DATA SUPPLIED -
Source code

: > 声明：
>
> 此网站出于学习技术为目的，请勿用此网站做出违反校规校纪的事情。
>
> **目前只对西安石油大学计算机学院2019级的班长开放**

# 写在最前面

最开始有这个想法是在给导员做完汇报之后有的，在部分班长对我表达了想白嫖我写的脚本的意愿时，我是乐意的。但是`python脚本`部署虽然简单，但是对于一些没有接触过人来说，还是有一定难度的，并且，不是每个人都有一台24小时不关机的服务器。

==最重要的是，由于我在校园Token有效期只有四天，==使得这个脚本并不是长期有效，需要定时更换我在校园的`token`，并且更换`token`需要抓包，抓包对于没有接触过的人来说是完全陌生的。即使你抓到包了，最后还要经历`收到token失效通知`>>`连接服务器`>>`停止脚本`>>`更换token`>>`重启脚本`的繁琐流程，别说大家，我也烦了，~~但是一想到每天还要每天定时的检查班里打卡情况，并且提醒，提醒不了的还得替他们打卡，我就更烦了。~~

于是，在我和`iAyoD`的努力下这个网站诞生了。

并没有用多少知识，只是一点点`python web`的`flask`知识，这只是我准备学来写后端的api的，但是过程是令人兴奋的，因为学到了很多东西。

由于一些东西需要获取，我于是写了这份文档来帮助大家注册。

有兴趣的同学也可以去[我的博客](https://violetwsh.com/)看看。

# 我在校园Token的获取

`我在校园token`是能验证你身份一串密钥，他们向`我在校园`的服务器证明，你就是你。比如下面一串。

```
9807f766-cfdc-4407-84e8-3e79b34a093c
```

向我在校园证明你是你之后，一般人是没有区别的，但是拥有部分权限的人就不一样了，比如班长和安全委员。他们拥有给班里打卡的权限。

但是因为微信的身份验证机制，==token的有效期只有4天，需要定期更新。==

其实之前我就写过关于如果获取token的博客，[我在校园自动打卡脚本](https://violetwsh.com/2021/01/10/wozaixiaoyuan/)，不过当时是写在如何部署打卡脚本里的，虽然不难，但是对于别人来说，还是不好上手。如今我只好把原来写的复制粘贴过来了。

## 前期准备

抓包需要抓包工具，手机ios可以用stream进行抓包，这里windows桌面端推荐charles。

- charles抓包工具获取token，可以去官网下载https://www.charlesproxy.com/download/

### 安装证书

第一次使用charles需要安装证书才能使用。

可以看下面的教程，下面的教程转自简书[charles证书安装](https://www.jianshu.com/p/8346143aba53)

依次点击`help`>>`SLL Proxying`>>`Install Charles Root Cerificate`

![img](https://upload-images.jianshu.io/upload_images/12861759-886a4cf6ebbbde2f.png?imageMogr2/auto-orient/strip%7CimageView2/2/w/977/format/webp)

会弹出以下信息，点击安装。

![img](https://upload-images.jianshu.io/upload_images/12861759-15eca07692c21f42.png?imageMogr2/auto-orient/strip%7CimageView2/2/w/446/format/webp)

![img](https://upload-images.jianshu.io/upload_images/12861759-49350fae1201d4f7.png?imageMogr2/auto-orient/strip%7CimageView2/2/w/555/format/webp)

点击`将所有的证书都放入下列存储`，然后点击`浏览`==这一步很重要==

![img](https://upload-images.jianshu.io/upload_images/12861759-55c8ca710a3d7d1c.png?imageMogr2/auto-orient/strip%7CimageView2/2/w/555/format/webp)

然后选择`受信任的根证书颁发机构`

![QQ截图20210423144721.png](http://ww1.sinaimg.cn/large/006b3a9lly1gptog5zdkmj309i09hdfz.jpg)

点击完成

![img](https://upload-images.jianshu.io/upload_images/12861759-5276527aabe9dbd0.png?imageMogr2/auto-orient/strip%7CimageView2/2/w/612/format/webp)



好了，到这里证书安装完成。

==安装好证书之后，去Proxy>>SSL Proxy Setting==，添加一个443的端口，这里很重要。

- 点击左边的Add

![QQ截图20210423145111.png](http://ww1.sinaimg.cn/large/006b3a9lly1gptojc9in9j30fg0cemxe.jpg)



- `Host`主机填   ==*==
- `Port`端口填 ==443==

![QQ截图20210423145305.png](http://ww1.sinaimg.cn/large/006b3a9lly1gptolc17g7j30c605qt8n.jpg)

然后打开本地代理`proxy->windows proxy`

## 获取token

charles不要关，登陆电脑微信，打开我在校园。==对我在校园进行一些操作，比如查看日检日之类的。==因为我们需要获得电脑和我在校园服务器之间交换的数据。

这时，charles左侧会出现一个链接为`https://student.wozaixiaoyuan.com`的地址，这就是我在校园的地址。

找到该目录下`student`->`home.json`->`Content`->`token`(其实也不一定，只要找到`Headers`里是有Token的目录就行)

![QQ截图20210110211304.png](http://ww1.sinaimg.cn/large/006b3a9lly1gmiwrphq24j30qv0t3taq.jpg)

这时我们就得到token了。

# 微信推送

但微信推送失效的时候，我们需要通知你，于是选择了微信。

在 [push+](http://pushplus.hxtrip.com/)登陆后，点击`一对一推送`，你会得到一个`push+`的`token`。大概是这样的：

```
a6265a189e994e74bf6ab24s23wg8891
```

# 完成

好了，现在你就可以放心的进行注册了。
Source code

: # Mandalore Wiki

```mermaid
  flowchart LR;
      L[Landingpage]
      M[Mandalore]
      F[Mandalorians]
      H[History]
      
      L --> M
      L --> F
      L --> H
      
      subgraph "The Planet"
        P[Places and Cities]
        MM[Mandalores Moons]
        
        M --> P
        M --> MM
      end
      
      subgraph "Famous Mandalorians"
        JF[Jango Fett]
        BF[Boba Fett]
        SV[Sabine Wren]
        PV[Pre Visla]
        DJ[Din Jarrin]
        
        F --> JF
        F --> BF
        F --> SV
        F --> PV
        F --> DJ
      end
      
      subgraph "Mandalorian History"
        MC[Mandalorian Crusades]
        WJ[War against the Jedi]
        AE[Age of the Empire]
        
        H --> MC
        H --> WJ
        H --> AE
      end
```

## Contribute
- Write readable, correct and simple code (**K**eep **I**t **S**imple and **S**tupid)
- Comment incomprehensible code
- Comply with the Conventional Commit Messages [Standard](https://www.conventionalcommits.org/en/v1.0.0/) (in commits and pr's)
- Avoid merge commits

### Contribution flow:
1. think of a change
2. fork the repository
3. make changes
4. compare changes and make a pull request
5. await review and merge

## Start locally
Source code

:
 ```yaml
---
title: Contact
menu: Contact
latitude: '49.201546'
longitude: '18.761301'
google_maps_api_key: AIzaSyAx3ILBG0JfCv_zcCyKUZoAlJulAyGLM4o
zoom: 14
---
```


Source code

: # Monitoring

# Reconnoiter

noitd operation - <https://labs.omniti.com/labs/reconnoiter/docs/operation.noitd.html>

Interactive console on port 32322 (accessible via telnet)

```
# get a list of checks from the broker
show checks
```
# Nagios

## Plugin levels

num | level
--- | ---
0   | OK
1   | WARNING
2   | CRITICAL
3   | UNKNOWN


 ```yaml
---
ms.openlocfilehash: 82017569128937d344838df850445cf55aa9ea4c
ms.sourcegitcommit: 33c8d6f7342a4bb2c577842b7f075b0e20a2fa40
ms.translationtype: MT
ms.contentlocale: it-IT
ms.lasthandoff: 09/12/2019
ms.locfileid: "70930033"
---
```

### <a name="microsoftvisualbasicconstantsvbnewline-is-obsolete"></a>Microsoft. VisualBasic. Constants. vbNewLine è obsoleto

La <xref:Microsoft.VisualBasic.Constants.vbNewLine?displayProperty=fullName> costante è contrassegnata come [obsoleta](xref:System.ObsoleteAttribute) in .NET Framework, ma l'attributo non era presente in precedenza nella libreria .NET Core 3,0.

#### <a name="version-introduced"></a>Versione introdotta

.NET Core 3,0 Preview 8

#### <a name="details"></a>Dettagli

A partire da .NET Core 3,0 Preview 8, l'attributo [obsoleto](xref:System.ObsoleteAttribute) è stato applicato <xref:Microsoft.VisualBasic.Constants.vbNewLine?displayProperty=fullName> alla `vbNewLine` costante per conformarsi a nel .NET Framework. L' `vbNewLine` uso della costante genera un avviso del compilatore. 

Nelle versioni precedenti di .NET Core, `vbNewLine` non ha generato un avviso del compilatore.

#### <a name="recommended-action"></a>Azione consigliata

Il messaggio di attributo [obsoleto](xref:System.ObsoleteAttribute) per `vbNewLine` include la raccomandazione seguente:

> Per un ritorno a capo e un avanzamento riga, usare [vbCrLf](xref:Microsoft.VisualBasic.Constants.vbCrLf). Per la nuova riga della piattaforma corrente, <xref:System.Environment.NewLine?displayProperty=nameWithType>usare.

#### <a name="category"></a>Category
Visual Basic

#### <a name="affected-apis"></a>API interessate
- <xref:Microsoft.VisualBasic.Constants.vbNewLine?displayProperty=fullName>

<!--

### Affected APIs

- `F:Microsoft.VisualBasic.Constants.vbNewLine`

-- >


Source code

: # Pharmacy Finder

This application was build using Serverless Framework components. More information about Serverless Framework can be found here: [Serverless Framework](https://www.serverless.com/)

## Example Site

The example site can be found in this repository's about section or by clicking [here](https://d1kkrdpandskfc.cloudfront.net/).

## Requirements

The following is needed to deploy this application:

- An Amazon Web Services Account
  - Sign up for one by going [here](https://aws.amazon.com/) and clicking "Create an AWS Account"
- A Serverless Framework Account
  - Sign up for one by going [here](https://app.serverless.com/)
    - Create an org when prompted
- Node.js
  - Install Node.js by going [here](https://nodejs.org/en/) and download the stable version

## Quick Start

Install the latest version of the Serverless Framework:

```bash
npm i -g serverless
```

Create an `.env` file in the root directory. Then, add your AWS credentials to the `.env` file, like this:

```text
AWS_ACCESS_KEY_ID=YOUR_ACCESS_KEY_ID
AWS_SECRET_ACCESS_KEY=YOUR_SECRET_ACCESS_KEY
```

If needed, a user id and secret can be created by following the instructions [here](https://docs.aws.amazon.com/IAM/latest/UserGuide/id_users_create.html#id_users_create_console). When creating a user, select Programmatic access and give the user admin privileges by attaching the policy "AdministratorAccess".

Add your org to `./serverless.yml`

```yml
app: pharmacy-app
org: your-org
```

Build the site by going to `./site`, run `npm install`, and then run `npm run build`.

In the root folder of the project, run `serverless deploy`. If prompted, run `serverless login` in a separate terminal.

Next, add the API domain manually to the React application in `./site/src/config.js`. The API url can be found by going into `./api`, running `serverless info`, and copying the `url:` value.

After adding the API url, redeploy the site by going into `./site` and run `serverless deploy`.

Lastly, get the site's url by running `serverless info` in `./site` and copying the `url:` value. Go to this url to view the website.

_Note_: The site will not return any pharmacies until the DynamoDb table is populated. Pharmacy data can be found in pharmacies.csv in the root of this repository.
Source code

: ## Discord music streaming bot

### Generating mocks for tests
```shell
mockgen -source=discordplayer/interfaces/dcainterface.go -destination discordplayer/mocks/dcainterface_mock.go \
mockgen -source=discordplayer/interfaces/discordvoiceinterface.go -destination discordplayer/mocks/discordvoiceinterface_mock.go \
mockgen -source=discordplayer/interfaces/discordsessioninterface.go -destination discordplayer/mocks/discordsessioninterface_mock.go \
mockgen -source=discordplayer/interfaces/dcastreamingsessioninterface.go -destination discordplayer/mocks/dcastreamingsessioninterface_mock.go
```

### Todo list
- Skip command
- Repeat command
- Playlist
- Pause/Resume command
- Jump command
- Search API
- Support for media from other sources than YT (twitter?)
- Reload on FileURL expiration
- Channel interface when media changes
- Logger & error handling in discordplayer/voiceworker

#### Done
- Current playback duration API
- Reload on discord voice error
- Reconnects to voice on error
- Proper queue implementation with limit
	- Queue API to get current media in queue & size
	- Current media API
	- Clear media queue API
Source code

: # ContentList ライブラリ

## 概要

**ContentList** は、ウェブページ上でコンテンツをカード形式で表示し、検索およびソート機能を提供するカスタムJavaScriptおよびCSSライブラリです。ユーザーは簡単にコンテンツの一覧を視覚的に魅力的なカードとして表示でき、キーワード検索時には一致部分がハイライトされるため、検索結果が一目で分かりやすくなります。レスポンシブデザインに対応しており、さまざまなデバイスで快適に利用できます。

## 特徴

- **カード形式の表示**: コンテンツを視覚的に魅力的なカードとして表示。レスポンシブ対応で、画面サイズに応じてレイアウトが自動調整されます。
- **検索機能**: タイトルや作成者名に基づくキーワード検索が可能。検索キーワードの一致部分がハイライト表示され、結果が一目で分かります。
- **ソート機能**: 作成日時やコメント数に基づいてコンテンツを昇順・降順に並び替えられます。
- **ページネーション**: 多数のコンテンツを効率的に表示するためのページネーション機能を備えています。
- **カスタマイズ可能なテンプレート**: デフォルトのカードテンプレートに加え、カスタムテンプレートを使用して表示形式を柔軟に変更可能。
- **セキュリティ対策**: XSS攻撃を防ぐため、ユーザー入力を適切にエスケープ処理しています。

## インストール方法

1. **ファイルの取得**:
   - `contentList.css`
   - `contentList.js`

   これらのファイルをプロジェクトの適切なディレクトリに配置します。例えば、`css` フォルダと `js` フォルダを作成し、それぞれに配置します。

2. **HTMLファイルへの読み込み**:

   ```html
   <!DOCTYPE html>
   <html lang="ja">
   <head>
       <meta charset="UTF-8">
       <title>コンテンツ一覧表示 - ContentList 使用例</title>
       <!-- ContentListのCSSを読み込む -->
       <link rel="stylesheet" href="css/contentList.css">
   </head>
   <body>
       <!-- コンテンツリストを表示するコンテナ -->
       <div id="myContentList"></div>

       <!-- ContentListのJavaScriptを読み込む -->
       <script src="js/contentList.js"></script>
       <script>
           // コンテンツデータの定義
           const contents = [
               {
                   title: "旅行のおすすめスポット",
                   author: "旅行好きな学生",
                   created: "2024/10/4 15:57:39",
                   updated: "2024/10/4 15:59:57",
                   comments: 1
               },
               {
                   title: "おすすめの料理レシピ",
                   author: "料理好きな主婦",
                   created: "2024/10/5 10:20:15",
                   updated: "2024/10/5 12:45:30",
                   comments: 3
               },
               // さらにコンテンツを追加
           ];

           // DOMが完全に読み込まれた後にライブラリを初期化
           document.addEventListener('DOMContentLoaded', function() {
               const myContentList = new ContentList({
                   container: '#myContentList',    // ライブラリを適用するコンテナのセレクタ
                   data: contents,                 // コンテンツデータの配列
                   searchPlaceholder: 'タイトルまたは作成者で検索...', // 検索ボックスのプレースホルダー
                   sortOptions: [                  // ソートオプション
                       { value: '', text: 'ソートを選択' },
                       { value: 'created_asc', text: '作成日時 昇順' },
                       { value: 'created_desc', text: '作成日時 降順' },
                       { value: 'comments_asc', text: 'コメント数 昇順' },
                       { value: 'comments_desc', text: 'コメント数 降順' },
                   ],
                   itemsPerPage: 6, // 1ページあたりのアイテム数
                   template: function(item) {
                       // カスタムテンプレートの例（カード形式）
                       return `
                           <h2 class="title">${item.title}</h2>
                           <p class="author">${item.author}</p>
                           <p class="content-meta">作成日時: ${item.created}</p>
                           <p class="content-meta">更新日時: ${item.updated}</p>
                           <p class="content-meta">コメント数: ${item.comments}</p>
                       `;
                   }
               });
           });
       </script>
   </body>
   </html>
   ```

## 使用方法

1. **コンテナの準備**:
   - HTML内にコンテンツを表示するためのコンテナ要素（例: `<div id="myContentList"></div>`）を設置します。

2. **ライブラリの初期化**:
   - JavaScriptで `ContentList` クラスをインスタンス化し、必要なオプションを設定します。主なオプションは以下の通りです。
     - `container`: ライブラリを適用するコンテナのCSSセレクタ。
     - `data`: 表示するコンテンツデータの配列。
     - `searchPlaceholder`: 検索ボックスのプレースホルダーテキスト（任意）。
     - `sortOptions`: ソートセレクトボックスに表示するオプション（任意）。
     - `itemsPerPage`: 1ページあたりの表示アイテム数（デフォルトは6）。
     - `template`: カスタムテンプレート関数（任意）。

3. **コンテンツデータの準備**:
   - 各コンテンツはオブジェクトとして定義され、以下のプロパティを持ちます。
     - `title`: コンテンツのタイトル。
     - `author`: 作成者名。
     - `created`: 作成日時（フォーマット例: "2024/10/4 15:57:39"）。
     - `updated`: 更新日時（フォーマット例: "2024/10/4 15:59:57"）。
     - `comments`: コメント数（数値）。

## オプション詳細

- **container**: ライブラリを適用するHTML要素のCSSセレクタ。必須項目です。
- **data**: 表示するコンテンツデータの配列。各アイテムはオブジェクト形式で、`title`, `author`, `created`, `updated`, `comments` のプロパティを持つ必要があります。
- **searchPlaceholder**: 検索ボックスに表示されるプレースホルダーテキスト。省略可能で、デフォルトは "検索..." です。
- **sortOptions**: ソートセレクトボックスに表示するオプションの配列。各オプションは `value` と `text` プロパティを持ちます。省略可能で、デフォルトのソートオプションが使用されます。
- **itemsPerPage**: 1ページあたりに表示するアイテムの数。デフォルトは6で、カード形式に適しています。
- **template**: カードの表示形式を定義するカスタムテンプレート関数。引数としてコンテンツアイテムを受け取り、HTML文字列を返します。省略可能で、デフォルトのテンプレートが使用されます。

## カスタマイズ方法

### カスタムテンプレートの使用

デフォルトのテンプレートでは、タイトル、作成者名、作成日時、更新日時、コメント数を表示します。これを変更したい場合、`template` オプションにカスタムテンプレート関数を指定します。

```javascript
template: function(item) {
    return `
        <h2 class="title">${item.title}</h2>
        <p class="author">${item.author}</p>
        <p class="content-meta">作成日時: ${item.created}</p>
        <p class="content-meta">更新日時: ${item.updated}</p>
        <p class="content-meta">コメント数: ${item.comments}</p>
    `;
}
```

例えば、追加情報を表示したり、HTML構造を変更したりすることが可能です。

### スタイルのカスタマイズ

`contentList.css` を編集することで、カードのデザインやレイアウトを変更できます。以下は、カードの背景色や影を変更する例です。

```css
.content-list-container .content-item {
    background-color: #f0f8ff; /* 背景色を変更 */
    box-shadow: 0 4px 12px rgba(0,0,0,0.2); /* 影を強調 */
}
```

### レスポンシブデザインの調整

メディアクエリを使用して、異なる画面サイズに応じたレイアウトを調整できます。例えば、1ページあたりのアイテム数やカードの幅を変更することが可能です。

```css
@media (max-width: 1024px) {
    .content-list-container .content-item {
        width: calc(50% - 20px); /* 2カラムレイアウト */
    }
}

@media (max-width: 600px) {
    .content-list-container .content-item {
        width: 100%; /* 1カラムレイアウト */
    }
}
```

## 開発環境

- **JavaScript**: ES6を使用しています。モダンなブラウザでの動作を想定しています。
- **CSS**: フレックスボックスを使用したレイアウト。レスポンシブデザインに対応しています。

EXERCISE - All lines from the top of the data through the line containing "第一次使用charles需要安装证书才能使用。" need to be retyped exactly, and nothing more.

PROBLEM SOLUTION -
Source code

: > 声明：
>
> 此网站出于学习技术为目的，请勿用此网站做出违反校规校纪的事情。
>
> **目前只对西安石油大学计算机学院2019级的班长开放**

# 写在最前面

最开始有这个想法是在给导员做完汇报之后有的，在部分班长对我表达了想白嫖我写的脚本的意愿时，我是乐意的。但是`python脚本`部署虽然简单，但是对于一些没有接触过人来说，还是有一定难度的，并且，不是每个人都有一台24小时不关机的服务器。

==最重要的是，由于我在校园Token有效期只有四天，==使得这个脚本并不是长期有效，需要定时更换我在校园的`token`，并且更换`token`需要抓包，抓包对于没有接触过的人来说是完全陌生的。即使你抓到包了，最后还要经历`收到token失效通知`>>`连接服务器`>>`停止脚本`>>`更换token`>>`重启脚本`的繁琐流程，别说大家，我也烦了，~~但是一想到每天还要每天定时的检查班里打卡情况，并且提醒，提醒不了的还得替他们打卡，我就更烦了。~~

于是，在我和`iAyoD`的努力下这个网站诞生了。

并没有用多少知识，只是一点点`python web`的`flask`知识，这只是我准备学来写后端的api的，但是过程是令人兴奋的，因为学到了很多东西。

由于一些东西需要获取，我于是写了这份文档来帮助大家注册。

有兴趣的同学也可以去[我的博客](https://violetwsh.com/)看看。

# 我在校园Token的获取

`我在校园token`是能验证你身份一串密钥，他们向`我在校园`的服务器证明，你就是你。比如下面一串。

```
9807f766-cfdc-4407-84e8-3e79b34a093c
```

向我在校园证明你是你之后，一般人是没有区别的，但是拥有部分权限的人就不一样了，比如班长和安全委员。他们拥有给班里打卡的权限。

但是因为微信的身份验证机制，==token的有效期只有4天，需要定期更新。==

其实之前我就写过关于如果获取token的博客，[我在校园自动打卡脚本](https://violetwsh.com/2021/01/10/wozaixiaoyuan/)，不过当时是写在如何部署打卡脚本里的，虽然不难，但是对于别人来说，还是不好上手。如今我只好把原来写的复制粘贴过来了。

## 前期准备

抓包需要抓包工具，手机ios可以用stream进行抓包，这里windows桌面端推荐charles。

- charles抓包工具获取token，可以去官网下载https://www.charlesproxy.com/download/

### 安装证书

第一次使用charles需要安装证书才能使用。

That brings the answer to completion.